The Government is launching an urgent review into driver safety on smart motorways, amid growing pressure to halt their roll-out.
Transport Secretary Grant Shapps told MPs that greater detail was needed on how safety on smart motorways compared with regular motorways and that the review would report back “in a matter of weeks”.
Mr Shapps told the House of Commons “we know people are dying” on smart motorways and said he wanted to ensure all motorways are as safe as they can be.
News of the review comes a day after the head of Highways England admitted that smart motorways with “dynamic hard shoulders” were confusing for drivers.
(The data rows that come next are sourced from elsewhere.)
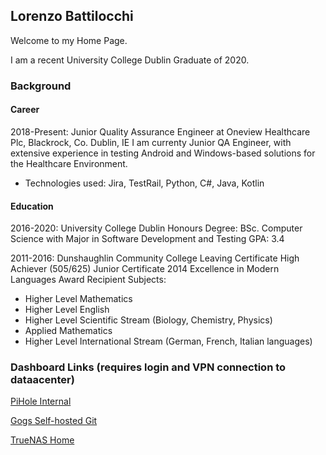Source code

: ## Lorenzo Battilocchi

Welcome to my Home Page. 

I am a recent University College Dublin Graduate of 2020.

### Background

#### Career

2018-Present: Junior Quality Assurance Engineer at Oneview Healthcare Plc, 
Blackrock, Co. Dublin, IE
I am currenty Junior QA Engineer, with extensive experience in testing Android and Windows-based solutions for the Healthcare Environment. 
* Technologies used: Jira, TestRail, Python, C#, Java, Kotlin

#### Education

2016-2020: University College Dublin 
Honours Degree: BSc. Computer Science with Major in Software Development and Testing
GPA: 3.4

2011-2016: Dunshaughlin Community College
Leaving Certificate High Achiever (505/625)
Junior Certificate 2014 Excellence in Modern Languages Award Recipient
Subjects: 
* Higher Level Mathematics
* Higher Level English
* Higher Level Scientific Stream (Biology, Chemistry, Physics)
* Applied Mathematics
* Higher Level International Stream (German, French, Italian languages)

### Dashboard Links (requires login and VPN connection to dataacenter)

[PiHole Internal](http://192.168.0.11/admin/)

[Gogs Self-hosted Git](http://79.97.18.50:3000)

[TrueNAS Home](http://79.97.18.50:46)
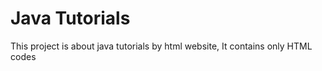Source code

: # Java Tutorials
This project is about java tutorials by html website, It contains only HTML codes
Jim O’Sullivan told the Transport Select Committee that the sections of road where hard shoulders were opened to traffic at busy times were “too complicated” for motorists and no more would be built.
The safety of smart motorways has been called into question following a number of high-profile deaths and motoring bodies including the AA and Gem Motoring Assist have called for a full review of them before any more are built.
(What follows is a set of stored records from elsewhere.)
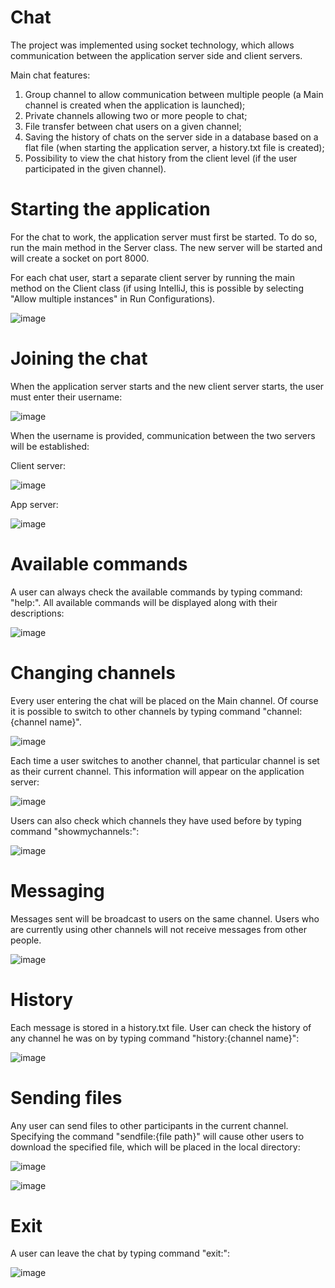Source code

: # Chat
The project was implemented using socket technology, which allows communication between the application server side and client servers.

Main chat features:
1. Group channel to allow communication between multiple people (a Main channel is created when the application is launched);
2. Private channels allowing two or more people to chat;
3. File transfer between chat users on a given channel;
4. Saving the history of chats on the server side in a database based on a flat file (when starting the application server, a history.txt file is created);
5. Possibility to view the chat history from the client level (if the user participated in the given channel). 

# Starting the application
For the chat to work, the application server must first be started. To do so, run the main method in the Server class. The new server will be started and will create a socket on port 8000.

For each chat user, start a separate client server by running the main method on the Client class (if using IntelliJ, this is possible by selecting "Allow multiple instances" in Run Configurations).

![image](https://user-images.githubusercontent.com/84178074/162778199-dcf90353-b987-4638-b5a1-81c5c54284b1.png)

# Joining the chat
When the application server starts and the new client server starts, the user must enter their username:

![image](https://user-images.githubusercontent.com/84178074/162778997-d4d365eb-d4c7-42df-8e35-e7fdc9b077f8.png)

When the username is provided, communication between the two servers will be established:

Client server:

![image](https://user-images.githubusercontent.com/84178074/162779319-cb0d241a-fea5-4f59-a391-a796882a2603.png)

App server:

![image](https://user-images.githubusercontent.com/84178074/162779619-22326a05-f21c-4f96-8828-2cd7254b07d6.png)

# Available commands
A user can always check the available commands by typing command: "help:". All available commands will be displayed along with their descriptions:

![image](https://user-images.githubusercontent.com/84178074/162780100-46b14ece-899f-4546-a6bf-341332f1f1dc.png)

# Changing channels
Every user entering the chat will be placed on the Main channel. Of course it is possible to switch to other channels by typing command "channel:{channel name}".

![image](https://user-images.githubusercontent.com/84178074/162781101-6ce5a5c8-6772-4a20-853a-9e605abc78da.png)

Each time a user switches to another channel, that particular channel is set as their current channel. This information will appear on the application server:

![image](https://user-images.githubusercontent.com/84178074/162781502-dd418aa5-00ec-4f2b-8828-6102639831e8.png)

Users can also check which channels they have used before by typing command "showmychannels:":

![image](https://user-images.githubusercontent.com/84178074/162783863-cd0c94c9-1e6f-4534-89c7-9fe6103d6fcf.png)

# Messaging
Messages sent will be broadcast to users on the same channel. Users who are currently using other channels will not receive messages from other people.

![image](https://user-images.githubusercontent.com/84178074/162783212-1c8e04ac-2ed9-408f-aa96-1221769c1ddb.png)

# History
Each message is stored in a history.txt file. User can check the history of any channel he was on by typing command "history:{channel name}":

![image](https://user-images.githubusercontent.com/84178074/162784415-d05fe0ed-2742-40c5-8fc1-32a01ed28fed.png)

# Sending files
Any user can send files to other participants in the current channel. Specifying the command "sendfile:{file path}" will cause other users to download the specified file, which will be placed in the local directory:

![image](https://user-images.githubusercontent.com/84178074/162785578-5374f594-e826-4046-ab6f-cd20897c3880.png)

![image](https://user-images.githubusercontent.com/84178074/162785915-105d2119-281f-4b09-a5c3-f4c3eaff9b17.png)

# Exit
A user can leave the chat by typing command "exit:":

![image](https://user-images.githubusercontent.com/84178074/162819520-d62ca04c-7d47-48ee-9931-7b65cf2dabc6.png)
Mr O’Sullivan has previously insisted that smart motorways are “as safe or safer than conventional motorways”.
Mr Shapps said: “The House, I know, is very concerned about smart motorways.
“I’ve heard those concerns raised today and previously and I have asked my department to carry out at pace an evidence stocktake to gather the facts quickly and make recommendations.
“I think some of the statistics have been difficult to understand, and we know people are dying on smart motorways.
“Of course, we know 70 or 80 people die a year on full motorways.
“Understanding whether they are less safe, the same or safer – it turns out not to be as straightforward as members might imagine – I want all of those facts and recommendations that can be put into place to ensure that all of our motorways are as safe as they possibly can be.
“I will get this done in a matter of weeks.”
Concentrate on avoidable deaths
Edmund King, president of the AA has been campaigning for a review and said he was “delighted” by Mr Shapps’ comments. He added that the review “must concentrate on avoidable deaths by introducing more emergency refuge areas”.
RAC head of roads policy Nicholas Lyes also welcomed the review. He said: “We know from our own research that drivers feel the permanent removal of the hard shoulder compromises safety. They also tell us that emergency SOS areas are located too far apart at intervals of up to 1.6 miles.
“While it’s important that we increase capacity on our motorway network, this should only be done using the safest design features and the latest technology which has sadly only been the case on a fraction of smart motorways. Drivers must have confidence that they will be protected from traffic in the event they suffer a breakdown in live lane, particularly where the hard shoulder has been permanently removed.”
Mr Lyes added that the full roll-out of stopped vehicle detection technology and introduction of more refuge areas should also be considered as a matter of urgency.